Ladybugs are back – crawling over my bathroom mirror and upstairs guestroom windows. Can stink bugs be far behind?

This year I’m buying stink bug pheromone traps – the squish and flush method never keeps them from buzzing my reading light at night.

While you’re outside planting bulbs and cleaning up garden beds

  • Look for winter weeds, pull them while they’re small and mulch the gaps. I’m finding lots of little tap-rooted hairy bittercress rosettes (Cardamine hirsuta) in newly worked soil. It annoyingly pelts me with seeds from hair-trigger exploding seedpods if I don’t get it in time. Like the henbit germinating in my veggie beds, it’s edible, but there’s always plenty to harvest in the lawn when I’m hungry.
  • Keep spraying deer repellant. Deer establish their feeding patterns in fall. If you don’t convince them that there’s nothing good to eat in your yard, they will camp out all winter. Deer-resistant plants? Forget it – they eat everything on the deer-do-not-eat list once the hungry times hit, even sage.
  • Leaves are falling, revealing strangling bittersweet vines twining their way through shrubs and up into the treetops. Hidden in the greenery all summer, now their yellow leaves are a dead giveaway. Cut them and tag for removal if you don’t have time to immediately dig them out – and get ’em while they’re small.
  • Like the spring flowering bulbs we’re planting, Viburnum leaf beetles require a chilling period. Females excavate little hollows in tender new growth, covering the egg clusters laid inside with a plug of chewed bark and excrement.
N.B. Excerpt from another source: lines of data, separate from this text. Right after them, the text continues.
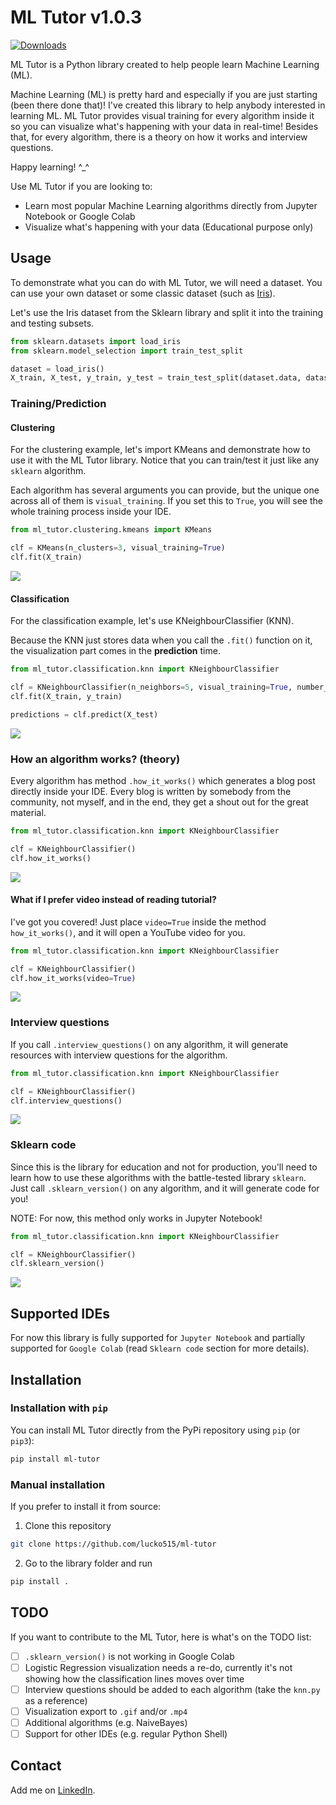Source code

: # ML Tutor v1.0.3

[![Downloads](https://pepy.tech/badge/ml-tutor)](https://pepy.tech/project/ml-tutor)

ML Tutor is a Python library created to help people learn Machine Learning (ML). 

Machine Learning (ML) is pretty hard and especially if you are just starting (been there done that)! 
I've created this library to help anybody interested in learning ML. ML Tutor provides visual training 
for every algorithm inside it so you can visualize what's happening with your data in real-time!
Besides that, for every algorithm, there is a theory on how it works and interview questions. 

Happy learning! ^_^

Use ML Tutor if you are looking to:

- Learn most popular Machine Learning algorithms directly from Jupyter Notebook or Google Colab
- Visualize what's happening with your data (Educational purpose only)


## Usage

To demonstrate what you can do with ML Tutor, we will need a dataset.
You can use your own dataset or some classic dataset (such as [Iris](https://archive.ics.uci.edu/ml/datasets/iris)).

Let's use the Iris dataset from the Sklearn library and split it into the training and testing subsets.

```python
from sklearn.datasets import load_iris
from sklearn.model_selection import train_test_split

dataset = load_iris()
X_train, X_test, y_train, y_test = train_test_split(dataset.data, dataset.target, test_size=0.2)
```

### Training/Prediction

#### Clustering
For the clustering example, let's import KMeans and demonstrate how to use it with the ML Tutor library.
Notice that you can train/test it just like any `sklearn` algorithm.

Each algorithm has several arguments you can provide, but the unique one across all of them is `visual_training`. 
If you set this to `True`, you will see the whole training process inside your IDE.

```python
from ml_tutor.clustering.kmeans import KMeans

clf = KMeans(n_clusters=3, visual_training=True)
clf.fit(X_train)
```
![](images/kmeans-vt.gif)

#### Classification

For the classification example, let's use KNeighbourClassifier (KNN).

Because the KNN just stores data when you call the `.fit()` function on it, the visualization part comes in the __prediction__ time.

```python
from ml_tutor.classification.knn import KNeighbourClassifier

clf = KNeighbourClassifier(n_neighbors=5, visual_training=True, number_of_visual_steps=2)
clf.fit(X_train, y_train)

predictions = clf.predict(X_test)
```

![](images/knn.gif)

### How an algorithm works? (theory)

Every algorithm has method `.how_it_works()` which generates a blog post directly inside your IDE.
Every blog is written by somebody from the community, not myself, and in the end, they get a shout out for the great material.
```python
from ml_tutor.classification.knn import KNeighbourClassifier

clf = KNeighbourClassifier()
clf.how_it_works()
```

![](images/th.gif)

#### What if I prefer video instead of reading tutorial?

I've got you covered! Just place `video=True` inside the method `how_it_works()`, and it will open a YouTube video for you.

```python
from ml_tutor.classification.knn import KNeighbourClassifier

clf = KNeighbourClassifier()
clf.how_it_works(video=True)
```

![](images/thv.gif)


### Interview questions

If you call `.interview_questions()` on any algorithm, it will generate resources with interview questions for the algorithm.

```python
from ml_tutor.classification.knn import KNeighbourClassifier

clf = KNeighbourClassifier()
clf.interview_questions()
```

![](images/inter-q.png)

### Sklearn code

Since this is the library for education and not for production, you'll need to learn how to use these algorithms with the battle-tested library `sklearn`. Just call `.sklearn_version()` on any algorithm, and it will generate code for you!

NOTE: For now, this method only works in Jupyter Notebook!

```python
from ml_tutor.classification.knn import KNeighbourClassifier

clf = KNeighbourClassifier()
clf.sklearn_version()
```

![](images/sklearn.gif)

## Supported IDEs

For now this library is fully supported for `Jupyter Notebook` and partially supported for `Google Colab` 
(read `Sklearn code` section for more details). 

## Installation

### Installation with `pip`

You can install ML Tutor directly from the PyPi repository using `pip` (or `pip3`): 

```bash
pip install ml-tutor
```

### Manual installation

If you prefer to install it from source:

1. Clone this repository

```bash
git clone https://github.com/lucko515/ml-tutor
```

2. Go to the library folder and run

```bash
pip install .
```

## TODO

If you want to contribute to the ML Tutor, here is what's on the TODO list:

- [ ] `.sklearn_version()` is not working in Google Colab
- [ ] Logistic Regression visualization needs a re-do, currently it's not showing how the classification lines moves over time
- [ ] Interview questions should be added to each algorithm (take the `knn.py` as a reference)
- [ ] Visualization export to `.gif` and/or `.mp4`
- [ ] Additional algorithms (e.g. NaiveBayes)
- [ ] Support for other IDEs (e.g. regular Python Shell)

## Contact

Add me on [LinkedIn](https://www.linkedin.com/in/luka-anicin/).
Look for lines of these plugs along twigs, snip the twigs and destroy.
  • Check hemlocks for signs of infestation by the Hemlock woolly adelgid: fuzzy white egg masses along small twigs at the base of needles, needle loss and grey-tinted foliage. Call your arborist if they’re present; these invasive insects will suck the life out of your trees. Here’s a link to a NY Department of Conservation brochure that shows what to look for. 
  • Keep removing fluffy flyaway seedheads of plants you let bloom but that you don’t want more of. Do it when they’re soaked with rain or dew, or when they’re glommed together with frost to minimize dispersal.
  • A reader wrote me after last month’s “Views” column on wrestling with aggressive beneficial plants:

“Been meaning to thank you for discussing the thuggy aspects of Eupatorium rugosum in your last blog. I like the plant and was thinking of planting a mass of it behind the greenhouse, not far from my tiny spring treasures.

Can see that is not a good idea. It, along with white wood aster, Anemone virginiana, and Stylophorum diphyllum (photo above), will have to make do with being banished to downhill locations.

  • One final clue for controlling plants with airborne seeds: make sure you know which way the wind blows.